Finding places where the menu meets one’s needs like vegan products,
non-genetically modified food, and
gluten-free meals can be a challenge. At home, one can grocery shop for specific ingredients and items to bring satisfaction, yet those kinds of requests generally aren’t accepted at restaurants as the recipes are already set in stone.
The cafeteria located in the Rogers Student Center, also known as “Apache Junction,” can and will take those requests to meet students’ needs.

Aramark and TJC’s Executive Chef, Edward Pessink, said, “We have a smaller campus so we actually don’t have a lot of people that have those dietary restrictions so we can’t just make them and have them on the ready. There’s a sign up front that states if you need it, just give me a little bit of time so that we can prepare. So they can text me or call me about 15-20 minutes before they show up so we can have something ready for them.”

So what food options can the cafeteria serve that fall into these different food categories?
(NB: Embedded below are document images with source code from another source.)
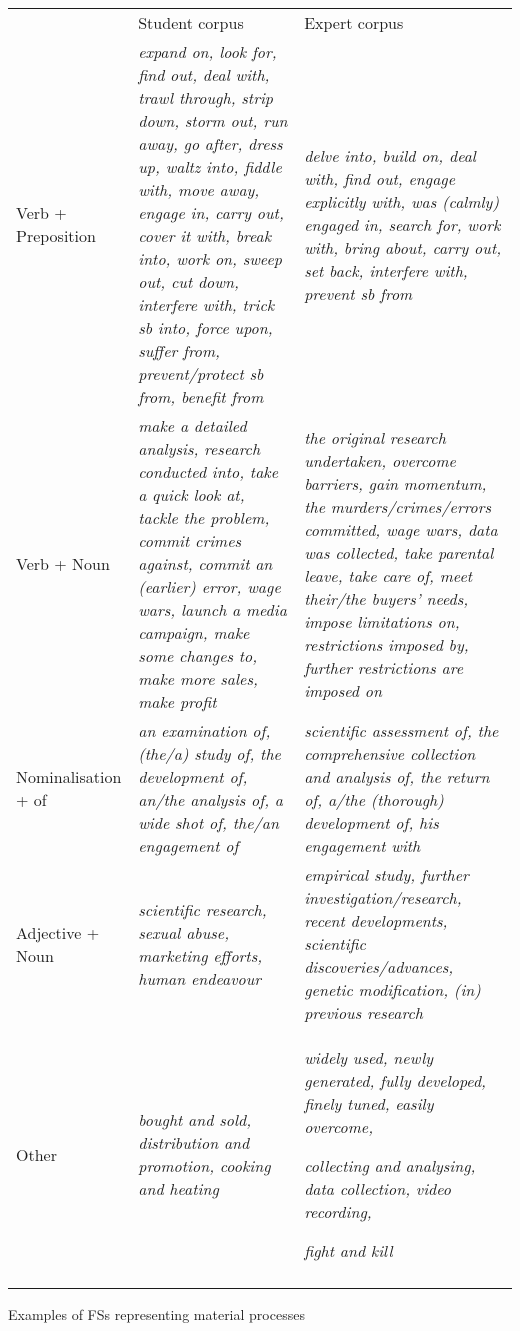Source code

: \begin{tabularx}{\textwidth}{XXX} & Student corpus & Expert corpus\\

\lsptoprule
Verb + Preposition & \textit{expand on, look for, find out, deal with, trawl through, strip down, storm out, run away, go after, dress up, waltz into, fiddle with, move away, engage in, carry out, cover it with, break into, work on, sweep out, cut down, interfere with, trick sb into, force upon, suffer from, prevent/protect sb from, benefit from} & \textit{delve into, build on, deal with, find out, engage explicitly with, was (calmly) engaged in, search for, work with, bring about, carry out, set back, interfere with, prevent sb from}\\
Verb + Noun & \textit{make a detailed analysis, research conducted into, take a quick look at, tackle the problem, commit crimes against, commit an (earlier) error, wage wars, launch a media campaign, make some changes to, make more sales, make profit} & \textit{the original research undertaken, overcome barriers, gain momentum, the murders/crimes/errors committed, wage wars, data was collected, take parental leave, take care of, meet their/the buyers’ needs, impose limitations on, restrictions imposed by, further restrictions are imposed on}\\
Nominalisation + of & \textit{an examination of, (the/a) study of, the development of, an/the analysis of, a wide shot of, the/an engagement of} & \textit{scientific assessment of, the comprehensive collection and analysis of, the return of, a/the (thorough) development of, his engagement with}\\
Adjective + Noun & \textit{scientific research, sexual abuse, marketing efforts, human endeavour} & \textit{empirical study, further investigation/research, recent developments, scientific discoveries/advances, genetic modification, (in) previous research}\\
Other & \textit{bought and sold, distribution and promotion, cooking and heating} & \textit{widely used, newly generated, fully developed, finely tuned, easily overcome,}

\textit{collecting and analysing, data collection, video recording,} 

\textit{fight and kill}\\
\lspbottomrule
\end{tabularx}
\begin{table}
\caption{Examples of FSs representing material processes}
\label{tab:key:5}
\end{table}

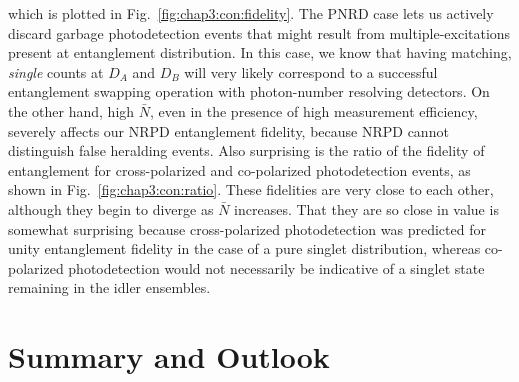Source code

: \documentclass[aps,twocolumn,secnumarabic,amsmath,amssymb,pra,groupedaddress,
showpacs, showkeys,draft]{revtex4-1}
\begin{document}
which is plotted in Fig.~\ref{fig:chap3:con:fidelity}. The PNRD case lets us
actively discard garbage photodetection events that might result from
multiple-excitations present at entanglement distribution. In this case, we
know that having matching, \emph{single} counts at $D_A$ and $D_B$ will very
likely correspond to a successful entanglement swapping operation with
photon-number resolving detectors. On the other hand, high $\bar{N}$, even in
the presence of high measurement efficiency, severely affects our NRPD
entanglement fidelity, because NRPD cannot distinguish false heralding
events. Also surprising is the ratio of the fidelity of entanglement for
cross-polarized and co-polarized photodetection events, as shown in
Fig.~\ref{fig:chap3:con:ratio}. These fidelities are very close to each other,
although they begin to diverge as $\bar{N}$ increases. That they are so close
in value is somewhat surprising because cross-polarized photodetection was
predicted for unity entanglement fidelity in the case of a pure singlet
distribution, whereas co-polarized photodetection would not necessarily be
indicative of a singlet state remaining in the idler ensembles.


\section{Summary and Outlook~\label{chap:conclusion}}
\end{document}
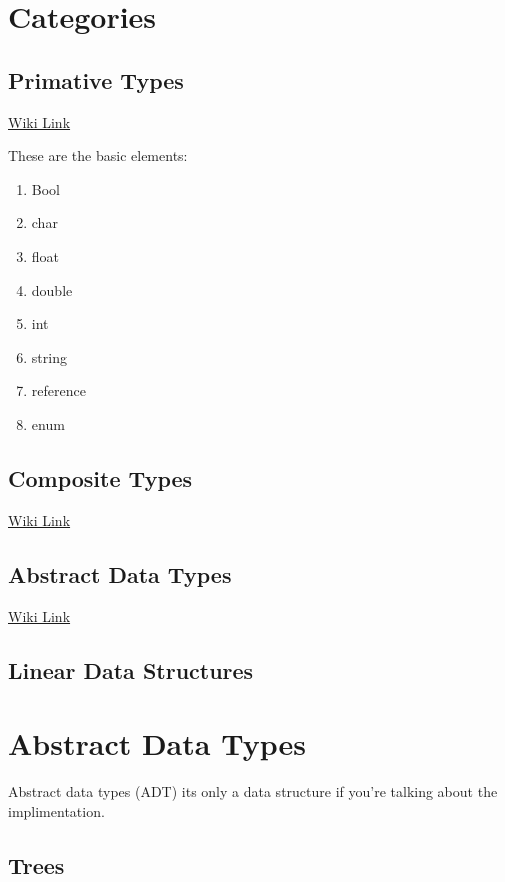 \documentclass{notes}
\begin{document}
\chapter{Categories}
\section{Primative Types}

 \href{https://en.wikipedia.org/wiki/Primitive_data_type}{Wiki Link}

These are the basic elements:
	\begin{enumerate}
		\item Bool
		\item char
		\item float
		\item double
		\item int
		\item string
		\item reference
		\item enum
	\end{enumerate}

\section{Composite Types}

\href{https://en.wikipedia.org/wiki/Composite_data_type}{Wiki Link}


\section{Abstract Data Types}

\href{https://en.wikipedia.org/wiki/Abstract_data_type}{Wiki Link}

\section{Linear Data Structures}



\chapter{Abstract Data Types}
Abstract data types (ADT) \ra its only a data structure if you're talking about the implimentation.

\section{Trees}
\end{document}
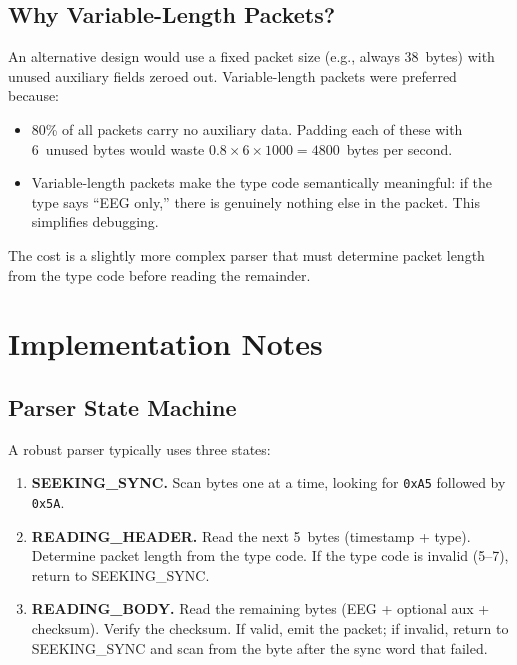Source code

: \documentclass[11pt,a4paper]{article}
\newcommand{\hexval}[1]{\texttt{0x#1}}
\begin{document}
\subsection{Why Variable-Length Packets?}

An alternative design would use a fixed packet size (e.g., always 38~bytes) with unused auxiliary fields zeroed out.  Variable-length packets were preferred because:

\begin{itemize}
    \item 80\% of all packets carry no auxiliary data.  Padding each of these with 6~unused bytes would waste $0.8 \times 6 \times 1000 = 4800$~bytes per second.
    \item Variable-length packets make the type code semantically meaningful: if the type says ``EEG only,'' there is genuinely nothing else in the packet.  This simplifies debugging.
\end{itemize}

The cost is a slightly more complex parser that must determine packet length from the type code before reading the remainder.

\section{Implementation Notes}
\label{sec:impl}

\subsection{Parser State Machine}

A robust parser typically uses three states:

\begin{enumerate}
    \item \textbf{SEEKING\_SYNC.}  Scan bytes one at a time, looking for \hexval{A5} followed by \hexval{5A}.
    \item \textbf{READING\_HEADER.}  Read the next 5~bytes (timestamp + type).  Determine packet length from the type code.  If the type code is invalid (5--7), return to SEEKING\_SYNC.
    \item \textbf{READING\_BODY.}  Read the remaining bytes (EEG + optional aux + checksum).  Verify the checksum.  If valid, emit the packet; if invalid, return to SEEKING\_SYNC and scan from the byte after the sync word that failed.
\end{enumerate}
\end{document}
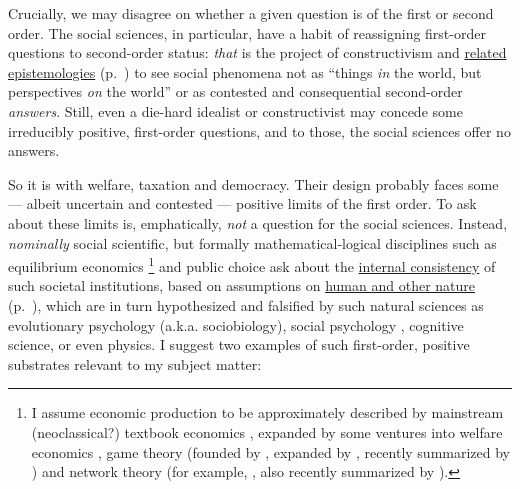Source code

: Crucially, we may disagree on whether a given question is of the first or second order. 
The social sciences, in particular, have a habit of reassigning first-order questions to second-order status: \emph{that} is the project of constructivism \citep[for example,][]{Berger1966} and \hyperref[itm:constructivism]{related epistemologies} (p.~\pageref{itm:constructivism}) to see social phenomena not as ``things \emph{in} the world, but perspectives \emph{on} the world'' \citep[174 on ethnicity, emphasis in the original]{Brubaker-2002-aa} or as contested and consequential second-order \emph{answers}. 
Still, even a die-hard idealist or constructivist may concede some irreducibly positive, first-order questions, and to those, the social sciences offer no answers.

So it is with welfare, taxation and democracy. 
Their design probably faces some --- albeit uncertain and contested --- positive limits of the first order. 
To ask about these limits is, emphatically, \emph{not} a question for the social sciences. 
Instead, \emph{nominally} social scientific, but formally mathematical-logical disciplines such as equilibrium economics
\footnote{
	I assume economic production to be approximately described by mainstream (neoclassical?) textbook economics \citep[including][]{Mankiw-2004-aa,FrankBernanke2004}, expanded by some ventures into welfare economics \citep{Hicks1939,Samuelson-1954-eu},  game theory (founded by \citealt{VonNeumannMorgenstern1944,Nash1951},  expanded by \citealt{Axelrod1981a}, recently summarized by \citealt{Kleinberg-2009-oz}) and network theory (for example, \citealt{Mandelbrot2004}, \citealt{Jackson1968} also recently summarized by \citealt{Kleinberg-2009-oz}).
}
and public choice ask about the \hyperref[itm:internal-consistency]{internal consistency} of such societal institutions, based on assumptions on \hyperref[itm:a-posteriori]{human and other nature} (p.~\pageref{itm:a-posteriori}), which are in turn hypothesized and falsified by such natural sciences as evolutionary psychology (a.k.a. sociobiology), social psychology \citep[initially][]{KahnemanTversky1979}, cognitive science, or even physics. 
I suggest two examples of such first-order, positive substrates relevant to my subject matter:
Pessink expands on what Apache Junction has to offer.

“A lot of the items that we produce, like our fried rice and things like that, are made with a gluten-free soy sauce, even our barbecue sauce is gluten-free,” Pessink said. “As far as the vegan goes, we have the black bean burger, and we have a veggie burger that we put out in the regular. The veggie burger isn’t vegan, because I think they use egg, but the black bean burgers are.”
To receive these modifications for one’s meal, it is important to communicate with the cafeteria staff beforehand.

PIcture of watermelon in a bowl

Aramark and TJC’s Food Service Director, Jim Wood, said, “We are 100% accessible through email, phone and personal visits. We can provide what the students need without exception to dietary restrictions if we know about it.”

Some ingredients included in the meals provided may contain things that contradict one’s restrictions, preferences or allergies. Meal cards have been provided to students to know exactly what is being placed into what they eat.

Due to the effects of COVID on items’ availability, substitutions have been made to certain ingredients used in the food served.
Wood mentions that the substitutions are similar to the original ingredients used. “I strongly encourage that if there’s a dish that they might have some questions about, ask before you eat. I’d rather hold the student for five minutes while we verify a recipe than for them to have an allergic reaction.”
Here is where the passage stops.